Paso Robles recently upgraded its sewage plant, and city officials now want to add a tertiary treatment facility to produce recycled water for the agricultural community. The planned use of recycled water is expected to alleviate some of the stress on the Paso Robles groundwater basin.

“The city’s proposal is as ‘shovel ready’ as any project will get, and the prospect of jobs and regional economic development are at stake,” Monning and Cunningham wrote in a Dec. 20 letter to water board officials.

City officials are seeking a low-interest loan, as well as grant funding for the tertiary treatment facility. The loan and grant would come from a program operated by the state water board.

Senator Bill Monning

Senator Bill Monning

Paso Robles applied for the funds in Sept. 2015. Though the city has completed all of the design work and obtained all of the necessary permits, its application appears to have stalled, the letter states.
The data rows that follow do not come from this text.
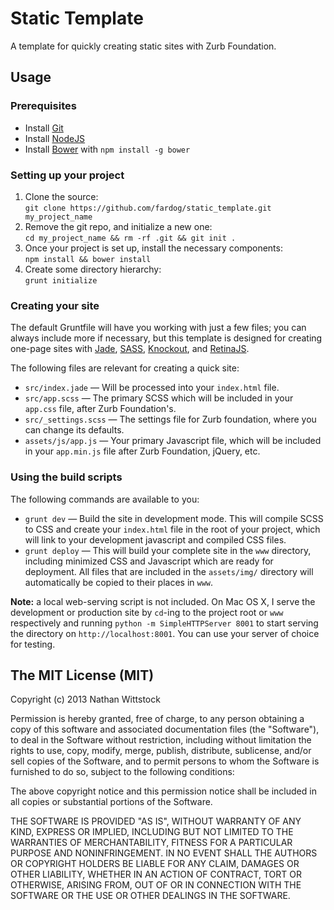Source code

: Static Template
===============

A template for quickly creating static sites with Zurb Foundation.

Usage
-----

### Prerequisites

- Install [Git](http://git-scm.com/)
- Install [NodeJS](http://nodejs.org)
- Install [Bower](http://bower.io/) with `npm install -g bower`

### Setting up your project

1. Clone the source:  
`git clone https://github.com/fardog/static_template.git my_project_name`
2. Remove the git repo, and initialize a new one:  
`cd my_project_name && rm -rf .git && git init .`
3. Once your project is set up, install the necessary components:  
`npm install && bower install`
4. Create some directory hierarchy:  
`grunt initialize`

### Creating your site

The default Gruntfile will have you working with just a few files; you can always include more if necessary, but this template is designed for creating one-page sites with [Jade](http://jade-lang.com/), [SASS](http://sass-lang.com/), [Knockout](http://knockoutjs.com/), and [RetinaJS](http://retinajs.com/).

The following files are relevant for creating a quick site:

- `src/index.jade` — Will be processed into your `index.html` file.
- `src/app.scss` — The primary SCSS which will be included in your `app.css` file, after Zurb Foundation's.
- `src/_settings.scss` — The settings file for Zurb foundation, where you can change its defaults.
- `assets/js/app.js` — Your primary Javascript file, which will be included in your `app.min.js` file after Zurb Foundation, jQuery, etc.

### Using the build scripts

The following commands are available to you:

- `grunt dev` — Build the site in development mode. This will compile SCSS to CSS and create your `index.html` file in the root of your project, which will link to your development javascript and compiled CSS files.
- `grunt deploy` — This will build your complete site in the `www` directory, including minimized CSS and Javascript which are ready for deployment. All files that are included in the `assets/img/` directory will automatically be copied to their places in `www`.

**Note:** a local web-serving script is not included. On Mac OS X, I serve the development or production site by `cd`-ing to the project root or `www` respectively and running `python -m SimpleHTTPServer 8001` to start serving the directory on `http://localhost:8001`. You can use your server of choice for testing.

The MIT License (MIT)
---------------------

Copyright (c) 2013 Nathan Wittstock

Permission is hereby granted, free of charge, to any person obtaining a copy of
this software and associated documentation files (the "Software"), to deal in
the Software without restriction, including without limitation the rights to
use, copy, modify, merge, publish, distribute, sublicense, and/or sell copies of
the Software, and to permit persons to whom the Software is furnished to do so,
subject to the following conditions:

The above copyright notice and this permission notice shall be included in all
copies or substantial portions of the Software.

THE SOFTWARE IS PROVIDED "AS IS", WITHOUT WARRANTY OF ANY KIND, EXPRESS OR
IMPLIED, INCLUDING BUT NOT LIMITED TO THE WARRANTIES OF MERCHANTABILITY, FITNESS
FOR A PARTICULAR PURPOSE AND NONINFRINGEMENT. IN NO EVENT SHALL THE AUTHORS OR
COPYRIGHT HOLDERS BE LIABLE FOR ANY CLAIM, DAMAGES OR OTHER LIABILITY, WHETHER
IN AN ACTION OF CONTRACT, TORT OR OTHERWISE, ARISING FROM, OUT OF OR IN
CONNECTION WITH THE SOFTWARE OR THE USE OR OTHER DEALINGS IN THE SOFTWARE.
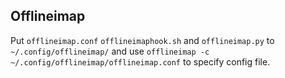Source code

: ## Offlineimap

Put `offlineimap.conf` `offlineimaphook.sh` and `offlineimap.py` to `~/.config/offlineimap/` and use `offlineimap -c ~/.config/offlineimap/offlineimap.conf` to specify config file.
The city is waiting for staff to prepare a financing agreement and complete a final legal review. City officials want to advertise the project for bids in Feb. 2017, but they must first reach an agreement with overseers of the water board’s Clean Water State Revolving Fund.

Monning and Cunningham are asking the program administrators to prioritize issuing a financing agreement, so Paso Robles can put the project out for bid and begin construction in 2017. City officials want construction to begin when there is summer weather. Otherwise, costs would increase, they say.
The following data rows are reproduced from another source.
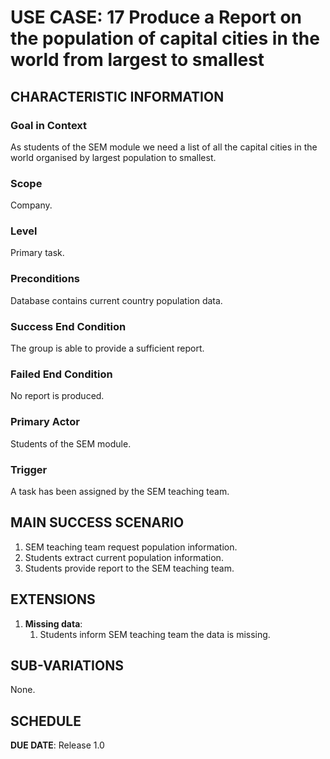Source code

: # USE CASE: 17 Produce a Report on the population of capital cities in the world from largest to smallest

## CHARACTERISTIC INFORMATION

### Goal in Context

As students of the SEM module we need a list of all the capital cities in the world organised by largest population to smallest.

### Scope

Company.

### Level

Primary task.

### Preconditions

Database contains current country population data.

### Success End Condition

The group is able to provide a sufficient report.

### Failed End Condition

No report is produced.

### Primary Actor

Students of the SEM module.

### Trigger

A task has been assigned by the SEM teaching team.

## MAIN SUCCESS SCENARIO

1. SEM teaching team request population information.
2. Students extract current population information.
3. Students provide report to the SEM teaching team.

## EXTENSIONS

1. **Missing data**:
    1. Students inform SEM teaching team the data is missing.

## SUB-VARIATIONS

None.

## SCHEDULE

**DUE DATE**: Release 1.0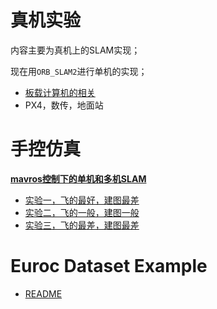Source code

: # 真机实验

内容主要为真机上的SLAM实现；

现在用`ORB_SLAM2`进行单机的实现；

* [板载计算机的相关](Onboard_computer.md)
* PX4，数传，地面站

# 手控仿真

**[mavros控制下的单机和多机SLAM](sim/README.md)**

* [实验一，飞的最好，建图最差](https://www.bilibili.com/video/BV11r4y1s7g6?spm_id_from=333.999.0.0)
* [实验二，飞的一般，建图一般](https://www.bilibili.com/video/BV1eU4y127D1/?spm_id_from=333.788.recommend_more_video.-1)
* [实验三，飞的最差，建图最差](https://www.bilibili.com/video/BV1c54y1o7E3/?spm_id_from=333.788.recommend_more_video.-1)

# Euroc Dataset Example

* [README](Euroc/README.md)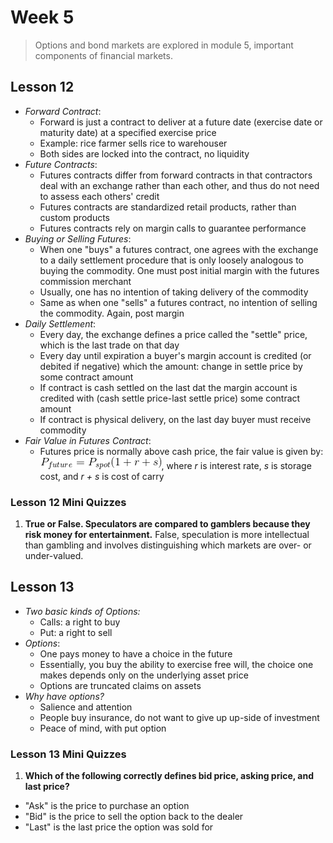 # Week 5

> Options and bond markets are explored in module 5, important components of financial markets.

## Lesson 12

- _Forward Contract_:
  - Forward is just a contract to deliver at a future date (exercise date or maturity date) at a specified exercise price
  - Example: rice farmer sells rice to warehouser
  - Both sides are locked into the contract, no liquidity
- _Future Contracts_:
  - Futures contracts differ from forward contracts in that contractors deal with an exchange rather than each other, and thus do not need to assess each others' credit
  - Futures contracts are standardized retail products, rather than custom products
  - Futures contracts rely on margin calls to guarantee performance
- _Buying or Selling Futures_:
  - When one "buys" a futures contract, one agrees with the exchange to a daily settlement procedure that is only loosely analogous to buying the commodity. One must post initial margin with the futures commission merchant
  - Usually, one has no intention of taking delivery of the commodity
  - Same as when one "sells" a futures contract, no intention of selling the commodity. Again, post margin
- _Daily Settlement_:
  - Every day, the exchange defines a price called the "settle" price, which is the last trade on that day
  - Every day until expiration a buyer's margin account is credited (or debited if negative) which the amount: change in settle price by some contract amount
  - If contract is cash settled on the last dat the margin account is credited with (cash settle price-last settle price) some contract amount
  - If contract is physical delivery, on the last day buyer must receive commodity
- _Fair Value in Futures Contract_:
  - Futures price is normally above cash price, the fair value is given by: ![fair value in futures contract](images/01.gif), where _r_ is interest rate, _s_ is storage cost, and _r + s_ is cost of carry

### Lesson 12 Mini Quizzes

1. **True or False. Speculators are compared to gamblers because they risk money for entertainment.** False, speculation is more intellectual than gambling and involves distinguishing which markets are over- or under-valued.

## Lesson 13

- _Two basic kinds of Options:_
  - Calls: a right to buy
  - Put: a right to sell
- _Options_:
  - One pays money to have a choice in the future
  - Essentially, you buy the ability to exercise free will, the choice one makes depends only on the underlying asset price
  - Options are truncated claims on assets
- _Why have options?_
  - Salience and attention
  - People buy insurance, do not want to give up up-side of investment
  - Peace of mind, with put option

### Lesson 13 Mini Quizzes

1. **Which of the following correctly defines bid price, asking price, and last price?**

- "Ask" is the price to purchase an option
- "Bid" is the price to sell the option back to the dealer
- "Last" is the last price the option was sold for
Here’s the catch. The taxpayers of Paso Robles need to monitor who gets recycled water because we will pay for the infrastructure, and the city cannot sell water for profit to county vineyards. They can only sell water for cost and county vineyards are not paying for any of the infrastructure costs.

The argument that selling water to vineyards will reduce the pressure on ground water supplies also applies to the city using recycled water and selling it to Paso residents for landscaping and yards (it will reduce the city usage of groundwater also). Many of us will be along the purple piping routes that Paso will have to dig and install. Every green belt and public area along the path should have access to the recycled water. Every effort should be made to see if recycled water can be supplied to Paso residents for yards and landscaping.
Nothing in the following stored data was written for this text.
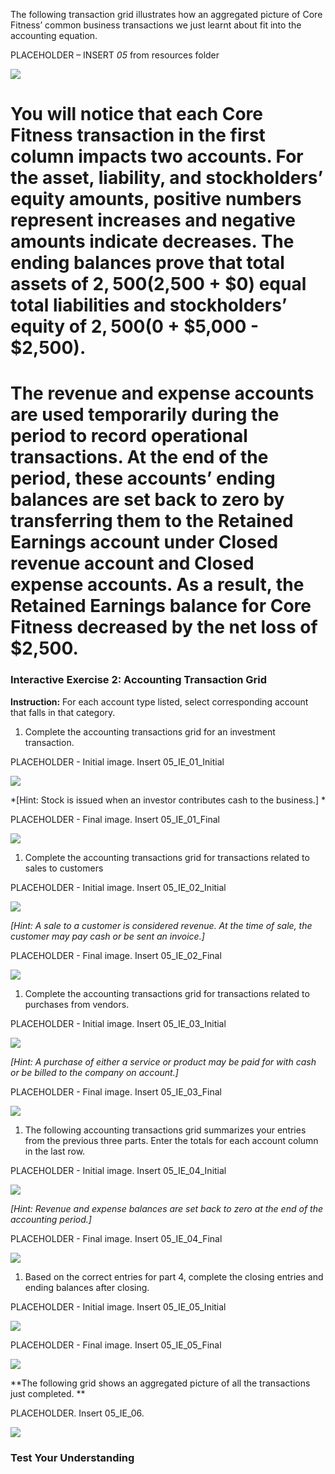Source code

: The following transaction grid illustrates how an aggregated picture of Core Fitness’ common business transactions we just learnt about fit into the accounting equation.

PLACEHOLDER – INSERT *05* from resources folder

![](./Chapter_1_Introduction_to_business_and_accounting_concepts/media/05_AccountingTransactionsGrid/image1.png)

# You will notice that each Core Fitness transaction in the first column impacts two accounts. For the asset, liability, and stockholders’ equity amounts, positive numbers represent increases and negative amounts indicate decreases. The ending balances prove that total assets of $2,500 ($2,500 + $0) equal total liabilities and stockholders’ equity of $2,500 ($0 + $5,000 - $2,500).

# The revenue and expense accounts are used temporarily during the period to record operational transactions. At the end of the period, these accounts’ ending balances are set back to zero by transferring them to the Retained Earnings account under Closed revenue account and Closed expense accounts. As a result, the Retained Earnings balance for Core Fitness decreased by the net loss of $2,500.

### Interactive Exercise 2: Accounting Transaction Grid

**Instruction:** For each account type listed, select corresponding account that falls in that category.

1.  Complete the accounting transactions grid for an investment transaction.

PLACEHOLDER - Initial image. Insert 05\_IE\_01\_Initial

![](./Chapter_1_Introduction_to_business_and_accounting_concepts/media/05_AccountingTransactionsGrid/image2.png)

*\[Hint: Stock is issued when an investor contributes cash to the business.\] *

PLACEHOLDER - Final image. Insert 05\_IE\_01\_Final

![](./Chapter_1_Introduction_to_business_and_accounting_concepts/media/05_AccountingTransactionsGrid/image3.png)

1.  Complete the accounting transactions grid for transactions related to sales to customers

PLACEHOLDER - Initial image. Insert 05\_IE\_02\_Initial

![](./Chapter_1_Introduction_to_business_and_accounting_concepts/media/05_AccountingTransactionsGrid/image4.png)

*\[Hint: A sale to a customer is considered revenue. At the time of sale, the customer may pay cash or be sent an invoice.\]*

PLACEHOLDER - Final image. Insert 05\_IE\_02\_Final

![](./Chapter_1_Introduction_to_business_and_accounting_concepts/media/05_AccountingTransactionsGrid/image5.png)

1.  Complete the accounting transactions grid for transactions related to purchases from vendors.

PLACEHOLDER - Initial image. Insert 05\_IE\_03\_Initial

![](./Chapter_1_Introduction_to_business_and_accounting_concepts/media/05_AccountingTransactionsGrid/image6.png)

*\[Hint: A purchase of either a service or product may be paid for with cash or be billed to the company on account.\]*

PLACEHOLDER - Final image. Insert 05\_IE\_03\_Final

![](./Chapter_1_Introduction_to_business_and_accounting_concepts/media/05_AccountingTransactionsGrid/image7.png)

1.  The following accounting transactions grid summarizes your entries from the previous three parts. Enter the totals for each account column in the last row.

PLACEHOLDER - Initial image. Insert 05\_IE\_04\_Initial

![](./Chapter_1_Introduction_to_business_and_accounting_concepts/media/05_AccountingTransactionsGrid/image8.png)

*\[Hint: Revenue and expense balances are set back to zero at the end of the accounting period.\]*

PLACEHOLDER - Final image. Insert 05\_IE\_04\_Final

![](./Chapter_1_Introduction_to_business_and_accounting_concepts/media/05_AccountingTransactionsGrid/image9.png)

1.  Based on the correct entries for part 4, complete the closing entries and ending balances after closing.

PLACEHOLDER - Initial image. Insert 05\_IE\_05\_Initial

![](./Chapter_1_Introduction_to_business_and_accounting_concepts/media/05_AccountingTransactionsGrid/image10.png)

PLACEHOLDER - Final image. Insert 05\_IE\_05\_Final

![](./Chapter_1_Introduction_to_business_and_accounting_concepts/media/05_AccountingTransactionsGrid/image11.png)

**The following grid shows an aggregated picture of all the transactions just completed. **

PLACEHOLDER. Insert 05\_IE\_06.

![](./Chapter_1_Introduction_to_business_and_accounting_concepts/media/05_AccountingTransactionsGrid/image12.png)

### Test Your Understanding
We have to make sure that the recycled water is not sold (for cost) outside the city of Paso unless it is truly surplus water that the residents can’t use. City Council members need to be reminded that they serve the people of Paso, not wealthy vineyard owners such as J. Lohr.

Thanks to Cunningham and Monning for trying to help with the infrastructure costs.

Jorge Estrada

The State has no money for roads as in they can’t keep up with their maintenance liabilities. With this in mind, I have to wonder how many staffers are in this state process and may know that the final answer will be there is no money to be allocated. Does it ever cross your mind that there may be just enough money to fund government pay checks?


“Recycled water for the agriculture facility”. So are we using taxpayer money to once again supplement the agriculture business which I’m going to assume is grapes? While at the same time the citizens of Paso Robles, along with the rest of taxpayers, will keep getting tagged for the costs of these projects while their agriculture facility, lawns and landscape, have to die because of the lack of water?

Oh my! Just another fleecing of the taxpayer.